It’s on. U.S. district Judge Michael Ponsor has ruled that a lawsuit against Scott Lively filed by Sexual Minorities Uganda can continue. The ruling went against a motion to dismiss filed by Lively’s attorneys, on which arguments were heard in court last January. Parties were notified of the ruling late Wednesday.
The Center for Constitutional Rights is suing Lively on behalf of Sexual Minorities Uganda, alleging that Lively engaged in a conspiracy to deny the LGBT community of their rights under International Law and which resulted in harm to the LGBT community. Lively is being sued under the Alien Tort Statute, which provides federal jurisdiction for “any civil action by an alien, for a tort only, committed in violation of the law of nations or a treaty of the United States.”

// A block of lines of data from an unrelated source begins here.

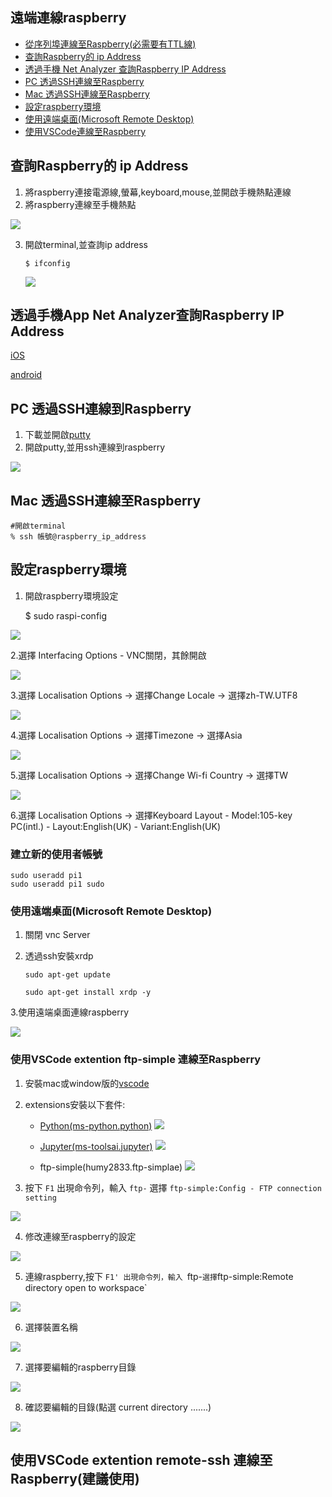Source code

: ## 遠端連線raspberry

- [從序列埠連線至Raspberry(必需要有TTL線)](https://www.raspberrypi.com.tw/tag/usb-to-ttl/)  
- [查詢Raspberry的 ip Address](#find_ip_address)  
- [透過手機 Net Analyzer 查詢Raspberry IP Address](#mobileApp)
- [PC 透過SSH連線至Raspberry](#sshToRaspberryOnPC)  
- [Mac 透過SSH連線至Raspberry](#sshToRaspberryOnMac) 
- [設定raspberry環境](#set_up_raspberry)
- [使用遠端桌面(Microsoft Remote Desktop)](#Microsoft_Remote_Desktop)
- [使用VSCode連線至Raspberry](#vscode)

<a name="find_ip_address"></a>
## 查詢Raspberry的 ip Address
1. 將raspberry連接電源線,螢幕,keyboard,mouse,並開啟手機熱點連線
2. 將raspberry連線至手機熱點

![](./images/pic10.png)

3. 開啟terminal,並查詢ip address

	`$ ifconfig`
	
	![](./images/pic12.png)
	
<a name="mobileApp"></a>
## 透過手機App Net Analyzer查詢Raspberry IP Address

[iOS](https://apps.apple.com/na/app/network-analyzer/id562315041)

[android](https://play.google.com/store/apps/details?id=net.techet.netanalyzerlite.an&hl=zh_TW&gl=US)

<a name="sshToRaspberryOnPC"></a>
## PC 透過SSH連線到Raspberry
1. 下載並開啟[putty](https://www.chiark.greenend.org.uk/~sgtatham/putty/latest.html)
2. 開啟putty,並用ssh連線到raspberry

![](./images/putty-linux.png)

<a name="mobileApp"></a>

## Mac 透過SSH連線至Raspberry

```
#開啟terminal
% ssh 帳號@raspberry_ip_address
```


<a name="set_up_raspberry"></a>
## 設定raspberry環境
1. 開啟raspberry環境設定

	$ sudo raspi-config

![](./images/pic4.png)

2.選擇 Interfacing Options
	- VNC關閉，其餘開啟

![](./images/pic5.png)

3.選擇 Localisation Options -> 選擇Change Locale -> 選擇zh-TW.UTF8

![](./images/pic6.png)

4.選擇 Localisation Options -> 選擇Timezone -> 選擇Asia 

![](./images/pic7.png) 

5.選擇 Localisation Options -> 選擇Change Wi-fi Country -> 選擇TW

![](./images/pic8.png)

6.選擇 Localisation Options -> 選擇Keyboard Layout
	- Model:105-key PC(intl.)
	- Layout:English(UK)
	- Variant:English(UK) 

<a name="Microsoft_Remote_Desktop"></a>
### 建立新的使用者帳號

```
sudo useradd pi1
sudo useradd pi1 sudo
```

### 使用遠端桌面(Microsoft Remote Desktop)
1. 關閉 vnc Server
2. 透過ssh安裝xrdp

	`sudo apt-get update`
	
	`sudo apt-get install xrdp -y`

3.使用遠端桌面連線raspberry

![](./images/pic9.png)

<a name="vscode"></a>

### 使用VSCode extention ftp-simple 連線至Raspberry

1. 安裝mac或window版的[vscode](https://code.visualstudio.com)

2. extensions安裝以下套件:

	- [Python(ms-python.python)](https://marketplace.visualstudio.com/items?itemName=ms-python.python)
![](./images/pic13.png)

	- [Jupyter(ms-toolsai.jupyter)](https://marketplace.visualstudio.com/items?itemName=ms-toolsai.jupyter)
![](./images/pic14.png)

	- ftp-simple(humy2833.ftp-simplae)
![](./images/pic15.png)

3. 按下 `F1` 出現命令列，輸入 `ftp-` 選擇 `ftp-simple:Config - FTP connection setting`

![](./images/pic16.png)

4. 修改連線至raspberry的設定

![](./images/pic17.png)

5. 連線raspberry,按下 `F1' 出現命令列，輸入 `ftp-` 選擇 `ftp-simple:Remote directory open to workspace`

![](./images/pic18.png)

6. 選擇裝置名稱

![](./images/pic19.png)

7. 選擇要編輯的raspberry目錄

![](./images/pic20.png)

8. 確認要編輯的目錄(點選 current directory .......)
 
 ![](./images/pic21.png)
 
 ## 使用VSCode extention remote-ssh 連線至Raspberry(建議使用)





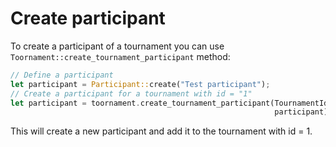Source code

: # Create participant

To create a participant of a tournament you can use `Toornament::create_tournament_participant`
method:

```rust
// Define a participant
let participant = Participant::create("Test participant");
// Create a participant for a tournament with id = "1"
let participant = toornament.create_tournament_participant(TournamentId("1".to_owned()),
                                                           participant);
```

This will create a new participant and add it to the tournament with id = 1.
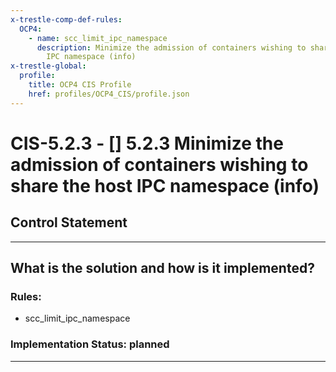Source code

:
 ```yaml
---
x-trestle-comp-def-rules:
  OCP4:
    - name: scc_limit_ipc_namespace
      description: Minimize the admission of containers wishing to share the host
        IPC namespace (info)
x-trestle-global:
  profile:
    title: OCP4 CIS Profile
    href: profiles/OCP4_CIS/profile.json
---
```


# CIS-5.2.3 - \[\] 5.2.3 Minimize the admission of containers wishing to share the host IPC namespace (info)

## Control Statement

______________________________________________________________________

## What is the solution and how is it implemented?

<!-- For implementation status enter one of: implemented, partial, planned, alternative, not-applicable -->

<!-- Note that the list of rules under ### Rules: is read-only and changes will not be captured after assembly to JSON -->

<!-- Add control implementation description here for control: CIS-5.2.3 -->

### Rules:

  - scc_limit_ipc_namespace

### Implementation Status: planned

______________________________________________________________________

The lawsuit stems from several actions that CCR says Lively performed, including the infamous March 2009 anti-gay conference in Kampala andmeetings with Ugandan lawmakers. Two weeks later, rumors emerged that Parliament was drafting a new law that “will be tough on homosexuals.” That new law, in its final form, would be introduced into Parliament later in October, and included the death penalty for “aggravated homosexuality.” Meanwhile, the public panic stoked by the March conference led to follow-up meetings, a march on Parliament, and a massive vigilante campaign waged on radio and the tabloid press. Lively would later boast that his March 2009 talk was a “nuclear bomb against the gay agenda in Uganda.”